En el podio de los hombres verdes están Helio Flores, El Chamaco Covarrubias y Naranjo; ellos son los predilectos de sus colegas, los del verde más intenso. La lista sigue con Abel Quezada, Rius, El Chango García Cabral, Helguera, Trino y así, en orden descendente de preferencia, hasta concluir con Zalce.
Pero la lista es lo de menos, una mera ociosidad. Lo importante son los mini apuntes biográficos de los convocados y la ejemplar muestra del trabajo de cada uno de ellos, motivo suficiente para la sonrisa o la carcajada, según el temperamento o estado de ánimo de los lectores.
Los moneros de México, un libro que debería volver a editarse, ratifica en cada página los alcances subversivos de la caricatura, su vocación crítica y, por extraño que parezca, toma como uno de los paradigmas de esta característica al asesino de Obregón. “Quien de plano no se midió en su crítica al Manco de Celaya (Álvaro Obregón para los despistados) —escribe Rius—, fue el joven dibujante de Excélsior José de León Toral, quien en un exceso de celo profesional acabó a balazos con la vida de Obregón.

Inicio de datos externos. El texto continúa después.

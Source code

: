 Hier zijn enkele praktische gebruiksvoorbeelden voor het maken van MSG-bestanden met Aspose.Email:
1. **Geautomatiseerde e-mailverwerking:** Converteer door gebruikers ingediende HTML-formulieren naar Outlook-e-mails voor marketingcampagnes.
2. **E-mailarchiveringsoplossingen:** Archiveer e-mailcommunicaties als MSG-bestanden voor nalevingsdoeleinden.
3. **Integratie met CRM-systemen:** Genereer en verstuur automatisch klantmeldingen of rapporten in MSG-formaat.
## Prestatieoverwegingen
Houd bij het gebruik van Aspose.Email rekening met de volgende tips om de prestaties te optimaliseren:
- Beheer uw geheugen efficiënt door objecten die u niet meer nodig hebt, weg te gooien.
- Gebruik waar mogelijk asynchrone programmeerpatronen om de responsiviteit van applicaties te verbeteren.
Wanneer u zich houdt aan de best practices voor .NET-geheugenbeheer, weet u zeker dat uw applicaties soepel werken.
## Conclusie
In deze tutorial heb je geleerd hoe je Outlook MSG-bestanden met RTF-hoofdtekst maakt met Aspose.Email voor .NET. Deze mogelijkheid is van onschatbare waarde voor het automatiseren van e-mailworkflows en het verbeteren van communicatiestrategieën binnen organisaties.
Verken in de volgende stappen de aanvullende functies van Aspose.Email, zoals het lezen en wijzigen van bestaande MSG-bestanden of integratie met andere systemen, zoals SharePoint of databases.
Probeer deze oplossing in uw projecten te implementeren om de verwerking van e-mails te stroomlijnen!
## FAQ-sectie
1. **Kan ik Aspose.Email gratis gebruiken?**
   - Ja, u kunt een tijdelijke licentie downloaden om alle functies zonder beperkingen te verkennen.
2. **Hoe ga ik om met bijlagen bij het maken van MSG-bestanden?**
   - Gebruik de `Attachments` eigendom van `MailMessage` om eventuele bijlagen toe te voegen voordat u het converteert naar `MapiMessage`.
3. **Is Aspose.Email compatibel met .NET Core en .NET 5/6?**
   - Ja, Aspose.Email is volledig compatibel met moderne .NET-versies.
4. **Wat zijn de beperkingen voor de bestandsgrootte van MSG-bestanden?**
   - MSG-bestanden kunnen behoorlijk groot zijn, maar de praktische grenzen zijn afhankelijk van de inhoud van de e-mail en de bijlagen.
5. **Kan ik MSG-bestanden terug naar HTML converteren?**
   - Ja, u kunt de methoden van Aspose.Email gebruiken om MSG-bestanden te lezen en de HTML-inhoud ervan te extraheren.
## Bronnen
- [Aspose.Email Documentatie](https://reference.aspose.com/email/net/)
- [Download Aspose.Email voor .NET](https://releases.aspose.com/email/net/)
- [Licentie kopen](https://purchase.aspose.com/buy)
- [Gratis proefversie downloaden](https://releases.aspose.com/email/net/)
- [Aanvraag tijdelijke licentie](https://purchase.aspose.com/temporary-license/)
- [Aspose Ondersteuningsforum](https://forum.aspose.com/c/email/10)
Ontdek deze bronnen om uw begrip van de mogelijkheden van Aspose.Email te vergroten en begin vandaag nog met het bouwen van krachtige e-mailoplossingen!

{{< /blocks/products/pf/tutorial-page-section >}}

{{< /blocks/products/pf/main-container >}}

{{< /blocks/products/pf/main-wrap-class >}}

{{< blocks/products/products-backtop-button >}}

No sin antes hacerle un buen retrato al lápiz, que por cierto no le pagaron. Desde luego, no se le considera monero, pero no han faltado colegas que han sugerido se cree el Premio José de León Toral a la mejor caricatura personal que se le haga al Presidente de la República”. La idea no es mala, por supuesto.
En una época en el que se puede publicar casi cualquier cosa de los políticos, Rius recuerda los tiempos oscuros de la censura, cuando solo unos cuantos se atrevían a desafiar al poder. Como Juan Arthenack, creador del célebre Adelaido el conquistador, que en el apogeo del callismo publicó la revista El Turco, obvia referencia al Jefe Máximo. Apareció el 6 de marzo de 1931 y nunca más volvió a salir, porque fue cerrada por órdenes superiores.
El Brigadier Antonio Arias Bernal, hombre verde número uno de su tiempo, como dice Abel Quezada, fue también un crítico constante de la política mexicana y sus adláteres. En uno de los cartones del Brigadier elegidos por Rius dos inditos aparecen en primer plano mientras un grupo de hombres con traje negro y sombrero, panzones todos ellos, está en segundo plano. Uno de los inditos le dice al otro: “¡Ahí la tienes! ¡Es la plaga de la mosca PRIeta!”
Alberto Isaac no se quedaba atrás. En uno de sus dibujos, desde la ventana una madre mira pasar en fila a sus tres hijos vestidos como Tito Guízar en Allá en el rancho grande; el primero lleva un fuete, el segundo una guitarra y el tercero un portafolios. Orgullosa, le comenta a la vecina que está en la ventana de al lado: “Son mis tres hijos: el charro, el mariachi y el líder”.
Los moneros de México es un libro sin desperdicio y uno no tiene sino agradecer a Dios que la Iglesia haya perdido con Eduardo del Río a un sacerdote seguramente mal encaminado —recuérdese que fue seminarista—, mientras el país ganaba a uno de sus más célebres moneros y a un acucioso investigador del pasado de su tribu.